> _Task item_
Begin with the first line of the entries below and reproduce each line exactly, ending with the line that holds "So, if it was".

> _Data supplied_
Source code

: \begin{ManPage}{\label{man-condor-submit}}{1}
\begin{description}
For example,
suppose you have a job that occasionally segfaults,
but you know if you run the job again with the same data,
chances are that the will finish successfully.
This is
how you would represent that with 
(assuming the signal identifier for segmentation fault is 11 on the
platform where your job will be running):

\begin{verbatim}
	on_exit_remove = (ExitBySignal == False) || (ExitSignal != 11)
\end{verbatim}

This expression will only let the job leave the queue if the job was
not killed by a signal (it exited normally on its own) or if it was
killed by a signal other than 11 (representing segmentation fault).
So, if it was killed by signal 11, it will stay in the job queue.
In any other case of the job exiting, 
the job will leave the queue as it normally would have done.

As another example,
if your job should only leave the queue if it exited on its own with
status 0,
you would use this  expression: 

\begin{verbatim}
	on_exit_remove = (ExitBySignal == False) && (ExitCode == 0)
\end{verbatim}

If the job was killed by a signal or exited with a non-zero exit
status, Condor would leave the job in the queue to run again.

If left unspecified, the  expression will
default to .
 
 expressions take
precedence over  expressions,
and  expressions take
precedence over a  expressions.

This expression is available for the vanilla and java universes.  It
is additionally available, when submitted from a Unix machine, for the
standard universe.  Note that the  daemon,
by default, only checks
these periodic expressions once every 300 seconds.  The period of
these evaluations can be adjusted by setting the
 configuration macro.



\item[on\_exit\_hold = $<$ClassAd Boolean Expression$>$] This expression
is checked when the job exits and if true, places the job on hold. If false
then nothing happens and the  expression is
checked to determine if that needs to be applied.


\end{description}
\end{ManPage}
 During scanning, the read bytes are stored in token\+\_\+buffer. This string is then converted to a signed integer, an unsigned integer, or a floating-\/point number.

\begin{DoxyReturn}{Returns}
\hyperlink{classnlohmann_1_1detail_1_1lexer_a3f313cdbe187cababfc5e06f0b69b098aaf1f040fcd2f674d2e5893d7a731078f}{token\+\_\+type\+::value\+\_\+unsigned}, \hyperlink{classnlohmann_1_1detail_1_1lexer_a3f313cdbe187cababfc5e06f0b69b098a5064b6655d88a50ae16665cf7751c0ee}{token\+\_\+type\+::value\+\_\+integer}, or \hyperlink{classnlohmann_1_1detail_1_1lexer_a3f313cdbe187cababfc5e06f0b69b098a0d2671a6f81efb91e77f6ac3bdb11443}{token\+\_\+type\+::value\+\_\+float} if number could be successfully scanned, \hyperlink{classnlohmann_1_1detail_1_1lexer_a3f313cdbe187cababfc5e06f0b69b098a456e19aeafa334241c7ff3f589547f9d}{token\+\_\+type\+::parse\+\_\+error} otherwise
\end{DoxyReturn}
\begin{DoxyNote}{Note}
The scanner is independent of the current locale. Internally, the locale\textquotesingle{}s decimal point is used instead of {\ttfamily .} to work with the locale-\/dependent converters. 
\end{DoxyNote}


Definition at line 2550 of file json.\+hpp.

> _The completed task_
Source code

: \begin{ManPage}{\label{man-condor-submit}}{1}
\begin{description}
For example,
suppose you have a job that occasionally segfaults,
but you know if you run the job again with the same data,
chances are that the will finish successfully.
This is
how you would represent that with 
(assuming the signal identifier for segmentation fault is 11 on the
platform where your job will be running):

\begin{verbatim}
	on_exit_remove = (ExitBySignal == False) || (ExitSignal != 11)
\end{verbatim}

This expression will only let the job leave the queue if the job was
not killed by a signal (it exited normally on its own) or if it was
killed by a signal other than 11 (representing segmentation fault).
So, if it was killed by signal 11, it will stay in the job queue.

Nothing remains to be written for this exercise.